The party actually added four Republicans after these criticisms were first made, especially galling given their records. Bloomberg spied on law-abiding New York Muslims while mayor. Molinari pushed for extreme deportation powers as a solution to overcrowded New York prisons. Whitman pledged to “prosecute illegal aliens and criminal aliens around the state,” to crack down on sanctuary cities, and bar the undocumented from state colleges, all after firing her undocumented housekeeper of nine years right before running (“I felt like she was throwing me away like a piece of garbage,” said the housekeeper). It might be important to note that both Latinos and Muslims overwhelmingly supported Sanders in the primary, and that Biden has struggled with the former in particular.
And finally, even as Democrats continue selling themselves as the party of the people, the 2020 DNC speakers’ roster is one overwhelmingly made up of the superrich. Of the thirty-five scheduled speakers (not counting “the Biden family”), at least twenty-three are worth more than a million dollars, with nineteen worth more than $4 million, and thirteen worth upwards of $10 million. That includes the nominee himself, with the Bidens having made $15 million off book deals and speaking fees in 2017–18 alone, as well as the billionaires Bloomberg and Whitman, and multimillionaires like the Obamas, Clintons, Kasich, and Pelosi.

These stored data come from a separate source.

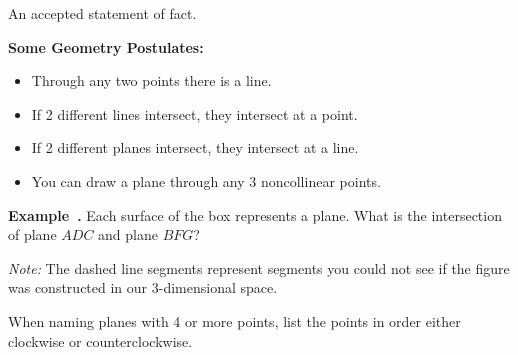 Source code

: \documentclass{article}
\newcounter{example}[section]
\newenvironment{example}[1][]{\refstepcounter{example}\par\medskip
   {\color{red}\textbf{Example~\theexample. #1}}}{\medskip}
\begin{document}
\begin{tcolorbox}[
colframe=black!20!white, 
opacitybacktitle=0.1,
coltitle=black, title=\textbf{Postulate (a.k.a. Axiom)}]
An accepted statement of fact.
\end{tcolorbox}
\vspace{0.5in}


\textbf{Some Geometry Postulates:}
\begin{itemize}
    \item Through any two points there is a line.
    \item If 2 different lines intersect, they intersect at a point.
    \item If 2 different planes intersect, they intersect at a line.
    \item You can draw a plane through any 3 noncollinear points.
\end{itemize}

\newpage 

\begin{example}
Each surface of the box represents a plane. What is the intersection of plane $ADC$ and plane $BFG$? \newline 

\emph{Note:} The dashed line segments represent segments you could not see if the figure was constructed in our 3-dimensional space. \bigskip 

\end{example} 
\vspace{0.25in}


When naming planes with 4 or more points, list the points in order either clockwise or counterclockwise.

\vspace{0.25in}
\end{document}
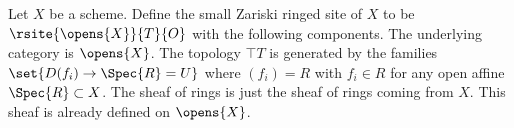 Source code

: \begin{definition}
Let $X$ be a scheme.
Define the small Zariski ringed site of $X$
to be $\rsite{\opens{X}}{T}{O}$ with the following components.
The underlying category is $\opens{X}$.
The topology $\top{T}$ is generated by the families $\set{D(f_i) \rightarrow \Spec{R}=U}$
where $(f_i) = R$ with $f_i\in R$ for any open affine $\Spec{R} \subset X$.
The sheaf of rings is just the sheaf of rings coming from $X$.
This sheaf is already defined on $\opens{X}$.
\end{definition} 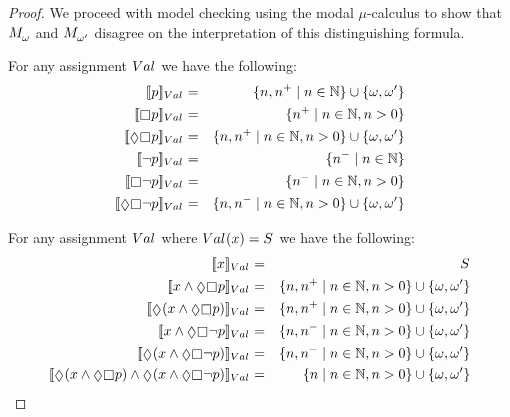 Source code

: \begin{proof}
We proceed with model checking using the modal $\mu$-calculus to show that $\kPModel{\omega}$ and $\kPModel{\omega'}$ disagree on the interpretation of this distinguishing formula.

For any assignment $\kAssignment$ we have the following:
\begin{eqnarray*}
    \interpretation[\kAssignment]{\atomP} &=& \{n, n^+ \mid n \in \naturals\} \cup \{\omega, \omega'\}\\
    \interpretation[\kAssignment]{\necessary \atomP} &=& \{n^+ \mid n \in \naturals, n > 0\}\\
    \interpretation[\kAssignment]{\possible \necessary \atomP} &=& \{n, n^+ \mid n \in \naturals, n > 0\} \cup \{\omega, \omega'\}\\
    \interpretation[\kAssignment]{\neg \atomP} &=& \{n^- \mid n \in \naturals\}\\
    \interpretation[\kAssignment]{\necessary \neg \atomP} &=& \{n^- \mid n \in \naturals, n > 0\}\\
    \interpretation[\kAssignment]{\possible \necessary \neg \atomP} &=& \{n, n^- \mid n \in \naturals, n > 0\} \cup \{\omega, \omega'\}
\end{eqnarray*}

For any assignment $\kAssignment$ where $\kAssignment(\varX) = \kStates$ we have the following:
\begin{eqnarray*}
    \interpretation[\kAssignment]{\varX} &=& \kStates\\
    \interpretation[\kAssignment]{\varX \land \possible \necessary \atomP} &=& \{n, n^+ \mid n \in \naturals, n > 0\} \cup \{\omega, \omega'\}\\
    \interpretation[\kAssignment]{\possible (\varX \land \possible \necessary \atomP)} &=& \{n, n^+ \mid n \in \naturals, n > 0\} \cup \{\omega, \omega'\}\\
    \interpretation[\kAssignment]{\varX \land \possible \necessary \neg \atomP} &=& \{n, n^- \mid n \in \naturals, n > 0\} \cup \{\omega, \omega'\}\\
    \interpretation[\kAssignment]{\possible (\varX \land \possible \necessary \neg \atomP)} &=& \{n, n^- \mid n \in \naturals, n > 0\} \cup \{\omega, \omega'\}\\
    \interpretation[\kAssignment]{\possible (\varX \land \possible \necessary \atomP) \land \possible (\varX \land \possible \necessary \neg \atomP)} &=& \{n \mid n \in \naturals, n > 0\} \cup \{\omega, \omega'\}
\end{eqnarray*}


\end{proof}
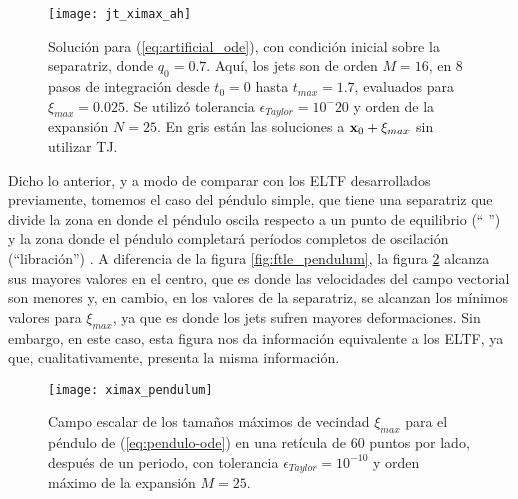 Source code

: \begin{figure}[h!]
 \centering
 \texttt{[image: jt\_ximax\_ah]}
 \caption{Solución para (\ref{eq:artificial_ode}), con condición inicial sobre la separatriz, donde $q_0 = 0.7$. Aquí, los jets son de orden $M=16$, en $8$ pasos de integración desde $t_0 = 0$ hasta $t_{max} = 1.7$, evaluados para $\xi_{max} = 0.025$. Se utilizó tolerancia $\epsilon_{Taylor} = 10^-{20}$ y orden de la expansión $N=25$. En gris están las soluciones a $\mathbf{x}_0 + \xi_{max}$ sin utilizar TJ.}
 \label{fig:jt_ximax_ah}
\end{figure}

Dicho lo anterior, y a modo de comparar con los ELTF desarrollados previamente, tomemos el caso del péndulo simple, que tiene una separatriz que divide la zona en donde el péndulo oscila respecto a un punto de equilibrio (`` '') y la zona donde el péndulo completará períodos completos de oscilación (``libración'') . A diferencia de la figura \ref{fig:ftle_pendulum}, la figura \ref{fig:ximax_pendulum} alcanza sus mayores valores en el centro, que es donde las velocidades del campo vectorial son menores y, en cambio, en los valores de la separatriz, se alcanzan los mínimos valores para $\xi_{max}$, ya que es donde los jets sufren mayores deformaciones. Sin embargo, en este caso, esta figura nos da información equivalente a los ELTF, ya que, cualitativamente, presenta la misma información. 

\begin{figure}[h!]
 \centering
 \texttt{[image: ximax\_pendulum]}
 \caption{Campo escalar de los tamaños máximos de vecindad $\xi_{max}$ para el péndulo de (\ref{eq:pendulo-ode}) en una retícula de $60$ puntos por lado, después de un periodo, con tolerancia $\epsilon_{Taylor} = 10^{-10}$ y orden máximo de la expansión $M = 25$.}
 \label{fig:ximax_pendulum}
\end{figure}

Meanwhile, Alexandria Ocasio-Cortez, the thirty-year-old progressive insurgent popular among both Democrats and young people, is being given only sixty seconds to speak, in a prerecorded message. This, despite polling showing Democrats are more excited to hear her speak than to hear Kasich and the Clintons.
So there you have it: twenty-three millionaires, two right-wing billionaires, two alleged sexual predators, five Republicans, one governor who oversaw what was the world’s worst coronavirus outbreak, a full slate of officials who created and wielded the US system of mass incarceration against their own people, and no Muslims.
This is the modern Democratic Party under Joe Biden, a party dominated by figures who have spent their entire careers opposing what they claim to fight for now, and more concerned with building a coalition with well-off conservatives than its own young, progressive, and increasingly diverse voting base.
The Democratic Party has been implacably opposed to its own alleged values in practice for years. But with Biden’s ascension, they can barely be bothered to still do the symbolic gesturing part either.